Gutenberg will never be a large college. Its core mission and significance, one held in unity by all the faculty and staff, will continue to offer life-altering education grounded in a biblical vision of life.

By the grace of God, Gutenberg College will send graduates into the world with the biblical and conceptual vocabulary to make a difference.

 

The Role of the Bible

by Ron Julian

Ron JulianGutenberg college was founded by people committed to the Bible. Everyone involved believed that the Bible was absolutely authoritative, that careful and principled interpretation was required to understand its message, and that biblical truth was the foundation for understanding all of life. Although Gutenberg is going through a transition to new leadership, that commitment remains unchanged.

When students first come to Gutenberg, how they relate to the Bible varies significantly. Some come with a strong interest in the Bible. Others come from difficult backgrounds that have led them to question where the Bible fits in their lives. And some are reluctant to look at the Bible at all. For many years it has been my belief that the best thing the tutors at Gutenberg do for these students is to model for them a deep commitment to and seriousness about the Bible. They live in a world that is pessimistic about the possibility of discovering truth or finding any ultimate purpose in life. They swim in cultural waters so full of this pessimism that they hardly notice it anymore. As the saying goes, if you want to know about water, don’t ask a fish. As we study the historical, philosophical, and theological forces that have shaped their culture, our hope is to provide a positive alternative to our culture’s moral and intellectual defeatism.
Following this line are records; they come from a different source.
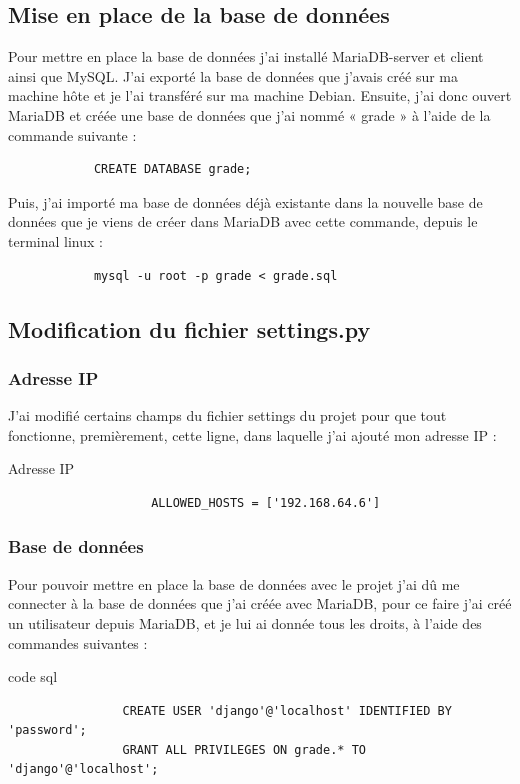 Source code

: \documentclass[12pt, a4paper]{article}
\begin{document}
        \subsection{Mise en place de la base de données}
        Pour mettre en place la base de données j’ai installé MariaDB-server et client ainsi que MySQL. J’ai exporté la base de données que j’avais créé sur ma machine hôte et je l’ai transféré sur ma machine Debian. Ensuite, j’ai donc ouvert MariaDB et créée une base de données que j’ai nommé « grade » à l’aide de la commande suivante : 
        \begin{verbatim}
            CREATE DATABASE grade;
        \end{verbatim}
        Puis, j’ai importé ma base de données déjà existante dans la nouvelle base de données que je viens de créer dans MariaDB avec cette commande, depuis le terminal linux : 
        \begin{verbatim}
            mysql -u root -p grade < grade.sql 
        \end{verbatim}
        \newpage
        \subsection{Modification du fichier settings.py}
            \subsubsection{Adresse IP}
            J’ai modifié certains champs du fichier settings du projet pour que tout fonctionne, premièrement, cette ligne, dans laquelle j’ai ajouté mon adresse IP : 
            \begin{listing}[H]
                \caption{Adresse IP}
                \label{lst:ip}
                \begin{verbatim}
                    ALLOWED_HOSTS = ['192.168.64.6']
                \end{verbatim}
            \end{listing}
            \subsubsection{Base de données}
            Pour pouvoir mettre en place la base de données avec le projet j’ai dû me connecter à la base de données que j’ai créée avec MariaDB, pour ce faire j’ai créé un utilisateur depuis MariaDB, et je lui ai donnée tous les droits, à l’aide des commandes suivantes :
            \begin{listing}[H]
                \caption{code sql}
                \label{lst:sql}
                \begin{verbatim}
                CREATE USER 'django'@'localhost' IDENTIFIED BY 'password';
                GRANT ALL PRIVILEGES ON grade.* TO  'django'@'localhost';
                \end{verbatim}
            \end{listing}
\end{document}
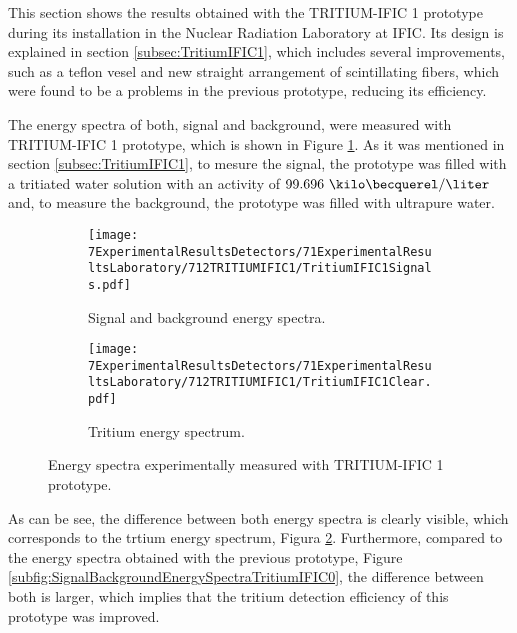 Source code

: This section shows the results obtained with the TRITIUM-IFIC 1 prototype  during its installation in the Nuclear Radiation Laboratory at IFIC. Its design is explained in section \ref{subsec:TritiumIFIC1}, which includes several improvements, such as a teflon vesel and new straight arrangement of scintillating fibers, which were found to be a problems in the previous prototype, reducing its efficiency.

The energy spectra of both, signal and background, were measured with TRITIUM-IFIC 1 prototype, which is shown in Figure \ref{subfig:SignalBackgroundEnergySpectraTritiumIFIC1}. As it was mentioned in section \ref{subsec:TritiumIFIC1}, to mesure the signal, the prototype was filled with a tritiated water solution with an activity of $99.696~\kilo\becquerel/\liter$ and, to measure the background, the prototype was filled with ultrapure water.

\begin{figure}
\centering
    \begin{subfigure}[b]{0.73\textwidth}
    \centering
    \texttt{[image: 7ExperimentalResultsDetectors/71ExperimentalResultsLaboratory/712TRITIUMIFIC1/TritiumIFIC1Signals.pdf]}  
    \caption{Signal and background energy spectra.\label{subfig:SignalBackgroundEnergySpectraTritiumIFIC1}}
    \end{subfigure}
    \hfill
    \begin{subfigure}[b]{0.73\textwidth}
    \centering
    \texttt{[image: 7ExperimentalResultsDetectors/71ExperimentalResultsLaboratory/712TRITIUMIFIC1/TritiumIFIC1Clear.pdf]}  
    \caption{Tritium energy spectrum.\label{subfig:TritiumEnergySpectraTritiumIFIC1}}
    \end{subfigure}
 \caption{Energy spectra experimentally measured with TRITIUM-IFIC 1 prototype.}
 \label{fig:EnergySpectraTRITIUMIFIC1}
\end{figure}


As can be see, the difference between both energy spectra is clearly visible, which corresponds to the trtium energy spectrum, Figura \ref{subfig:TritiumEnergySpectraTritiumIFIC1}. Furthermore, compared to the energy spectra obtained with the previous prototype, Figure \ref{subfig:SignalBackgroundEnergySpectraTritiumIFIC0}, the difference between both is larger, which implies that the tritium detection efficiency of this prototype was improved.

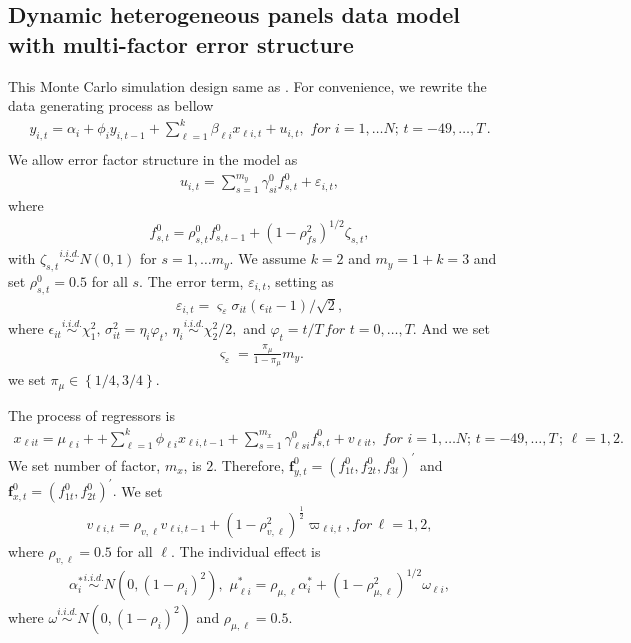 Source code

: \documentclass[12pt,a4paper,hyperref]{article}
\begin{document}
\subsection{Dynamic heterogeneous panels data model with multi-factor error structure}
This Monte Carlo simulation design same as \citet{Norkute:2019}. 
For convenience, we rewrite the data generating process as bellow
\begin{align}
y_{i,t}=\alpha_{i}+\phi_{i} y_{i,t-1}+ \sum^{k}_{\ell=1}\beta_{\ell i}x_{\ell i,t}+u_{i,t}, \,\, for\,\,i=1,\ldots N;\,t=-49,\ldots,T\, . \\ \label{M1}
\end{align}
We allow error factor structure in the model as
\begin{align}
u_{i,t}=    \sum^{m_{y}}_{s=1}\gamma^{0}_{si}f^{0}_{s,t} +\varepsilon_{i,t},
\end{align}
where 
\begin{align}
f^{0}_{s,t}=\rho^{0}_{s,t} f^{0}_{s,t-1}+\left( 1-\rho^{2}_{fs} \right)^{1/2}\zeta_{s,t},
\end{align}
with $\zeta_{s,t} \overset{i.i.d.}{\sim} N(0,1)$ for $s=1,\ldots m_{y}$. We assume $k=2$ and $m_{y}=1+k=3$ and set $\rho^{0}_{s,t}=0.5$ for all $s$. The error term, $\varepsilon_{i,t}$, setting as
\begin{align}
\varepsilon_{i,t}=\varsigma_{\varepsilon}\sigma_{it}\left(\epsilon_{it}-1 \right)/\sqrt{2},
\end{align}
where $ \epsilon_{it}\overset{i.i.d.}{\sim} \chi^{2}_{1},\, \sigma^{2}_{it}=\eta_{i}\varphi_{t}, \,\eta_{i}\overset{i.i.d.}{\sim}\chi^{2}_{2}/2,$  and  $\varphi_{t}=t/T\, for \,\, t=0,\ldots, T.$ And we set 
\begin{align}
\varsigma_{\varepsilon}=\frac{\pi_{\mu}}{1-\pi_{\mu}}m_{y}.
\end{align}
we set $\pi_{\mu} \in \left\{ 1/4, 3/4\right\}.$

The process of regressors is
\begin{align}
x_{\ell it}=\mu_{\ell i}++\sum^{k}_{\ell=1}\phi_{\ell i}x_{\ell i,t-1}+\sum^{m_{x}}_{s=1}\gamma^{0}_{\ell si}f^{0}_{s,t}+v_{\ell it}, \,\, for\,\,i=1,\ldots N;\,t=-49,\ldots,T\,; \, \ell=1,2.
\end{align}
We set number of factor, $m_{x}$, is $2$. Therefore, $\boldsymbol{f}^{0}_{y,t}=\left(f^{0}_{1t}, f^{0}_{2t},f^{0}_{3t}  \right)^{'}$ and $\boldsymbol{f}^{0}_{x,t}=\left(f^{0}_{1t}, f^{0}_{2t}  \right)^{'}.$
We set 
\begin{align}
v_{\ell i,t}=\rho_{v, \ell}v_{\ell i,t-1}+\left( 1-\rho^{2}_{v, \ell} \right)^{\frac{1}{2}}\varpi_{\ell i,t},  for \, \ell=1,2,
\end{align}
  where $\rho_{v, \ell}=0.5$ for all $\ell$.
The individual effect is
\begin{align}
 \alpha^{\ast}_{i}\overset{i.i.d.}{\sim} N\left(0, (1-\rho_{i})^{2} \right), \,\, \mu^{\ast}_{\ell i}=\rho_{\mu,\ell}\alpha^{\ast}_{i}+\left( 1-\rho^{2}_{\mu,\ell} \right)^{1/2}\omega_{\ell i},
\end{align}
where $\omega \overset{i.i.d.}{\sim}N\left(0, (1-\rho_{i})^{2} \right)$ and $\rho_{\mu,\ell}=0.5$.
\end{document}
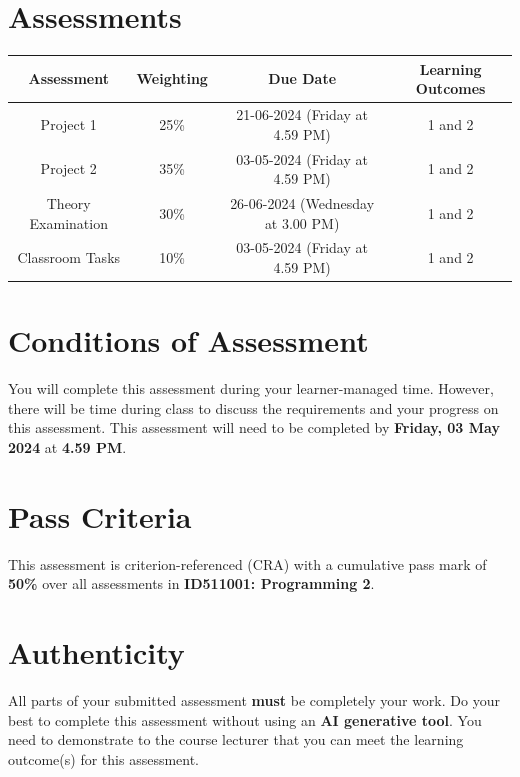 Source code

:\documentclass{article}
\begin{document}
\section*{Assessments}
\renewcommand{\arraystretch}{1.5}
\begin{tabular}{|c|c|c|c|}
	\hline
	\textbf{Assessment}                                 & \textbf{Weighting} & \textbf{Due Date}            & \textbf{Learning Outcomes} \\ \hline
	\small Project 1 & \small 25\%        & \small 21-06-2024 (Friday at 4.59 PM)  & \small 1 and 2                   \\ \hline
	\small Project 2  & \small 35\%        & \small 03-05-2024 (Friday at 4.59 PM)   & \small 1 and 2                   \\ \hline
	\small Theory Examination                        & \small 30\%        & \small 26-06-2024 (Wednesday at 3.00 PM)  & \small 1 and 2                   \\ \hline
	\small Classroom Tasks                      & \small 10\%        & \small 03-05-2024 (Friday at 4.59 PM)  & \small 1 and 2                   \\ \hline
\end{tabular}

\section*{Conditions of Assessment}
You will complete this assessment during your learner-managed time. However, there will be time during class to discuss the requirements and your progress on this assessment. This assessment will need to be completed by \textbf{Friday, 03 May 2024} at \textbf{4.59 PM}.

\section*{Pass Criteria}
This assessment is criterion-referenced (CRA) with a cumulative pass mark of \textbf{50\%} over all assessments in \textbf{ID511001: Programming 2}.

\section*{Authenticity}
All parts of your submitted assessment \textbf{must} be completely your work. Do your best to complete this assessment without using an \textbf{AI generative tool}. You need to demonstrate to the course lecturer that you can meet the learning outcome(s) for this assessment. \\
 
\end{document}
To be clear, Gutenberg is not a Bible school. It is a Christian college in the sense that we believe the Christian Bible speaks the truth and that it can hold its own in the marketplace of ideas. We do not require the students to believe what we do. We do not have chapel or Bible classes per se. But we try to make it clear that the Bible can take its rightful place in the dialogue that Western Civilization has been having since its beginnings.

So here are some ways that the importance of the Bible is integral to the Gutenberg College experience:

  1. All the tutors at Gutenberg are committed to the authority and fundamental importance of the Bible
  2. We believe that each student has the freedom to decide what he or she will do with the God of the Bible—and the necessity of making that decision. Our job is not to coerce; our job is to model and explain.
  3. The biblical worldview interweaves itself into every aspect of the studies at Gutenberg. That worldview doesn’t need us to defend it; it just needs to be part of the conversation so that the profound nature of its answers to life’s questions can be seen.
  4. One of the most important skills taught at Gutenberg is that of reading difficult literature with understanding. That emphasis is inspired, not surprisingly, by our desire to learn and teach how to read the difficult literature that is the Bible. Our hope is that our students will want to apply their interpretive skills to the Bible itself.
  5. Some classes at Gutenberg do involve actually studying books and passages from the Bible itself. The goal in these classes is to learn to read the Bible intelligently.
  6. Since Gutenberg students have more or less the same classmates throughout their four years, and since many of them also live in the Gutenberg residence program, they have many opportunities to apply the biblical worldview, to learn in practice what it means to love their neighbor as themselves. They also have the opportunity to talk and argue with their fellow students about all these things.
  7. Some of the tutors at Gutenberg teach about the Bible and the biblical worldview outside the regular Gutenberg curriculum. This has always been true and will continue to be.

This is a time of change at Gutenberg, but the foundational importance of the Bible to what we do here has not changed.